By AL MASTERS
The vacancy level, excluding sublease space, for high-rise office space in Orange County ended the second quarter at 9.8%, up 1% from the first quarter.
A vacancy rate in single digits still is considered by brokers as a healthy market even though most are recognizing a softer pace of absorption, which is expected to continue until 2008.
Industries that are being affected by the housing slowdown, such as banks and other financial firms, will suffer declines in profitability and respond by cutting workers that they added during the housing and consumer finance boom.
OC’s office market is dealing with the rapid disintegration of the subprime mortgage lending industry, which is and will continue to lead an increase in vacancy,both sublet and direct.
While net absorption in the airport and West Orange County submarkets was a positive 50,799 square feet, it was offset by a negative net absorption in the North, Central and South Orange County submarkets of 44,140 square feet. That resulted in only 6,659 square feet of positive net absorption for the county overall.
Absorption of high-rise space in the county is a negative 98,607 square feet, down from the first quarter’s 105,266 square feet.
Average asking lease rates for high-rises here continued to increase from the first quarter by 6 cents per square foot per month to $3.12. Rates were highlighted by the airport area, which posted a rate of $3.38 per square foot, and South Orange County, at $3.12 per square foot.

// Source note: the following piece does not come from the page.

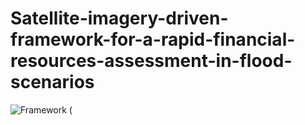 # Satellite-imagery-driven-framework-for-a-rapid-financial-resources-assessment-in-flood-scenarios
![Framework (](https://github.com/jeremyEudaric/SIFRAF/assets/79277563/3fa837f3-75c6-496d-a4d6-893551985ef6)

The North, Central and West Orange County lease rates still lagged those in the airport area primarily due to the increased asking rates for buildings under construction and the high prices achieved by sellers of office building portfolios such as the sale of Equity Office Properties Trust’s properties to Blackstone Group LP, and Blackstone’s resale to Maguire Properties Inc. Owners of properties under way and newly-acquired buildings do not anticipate any decline in asking rental rates.
Four high-rise projects under construction in the airport area and two in South Orange County will bring 1,966,571 square feet to the market. They have 221,202 square feet, or 11%, preleased.
With landlords of new buildings holding firm on the higher asking rates, tenants looking at renewing or relocating to another building are discovering there is a cost differential to relocate. Unless there is a compelling reason to move, many tenants are staying put after entering the market and comparing their alternatives. Additionally, as older building rents continue to escalate upward, tenants also are looking to class B or C quality buildings, which are 20% to 35% less in cost.
Masters is a first vice president in the Newport Beach office of CB Richard Ellis Group Inc.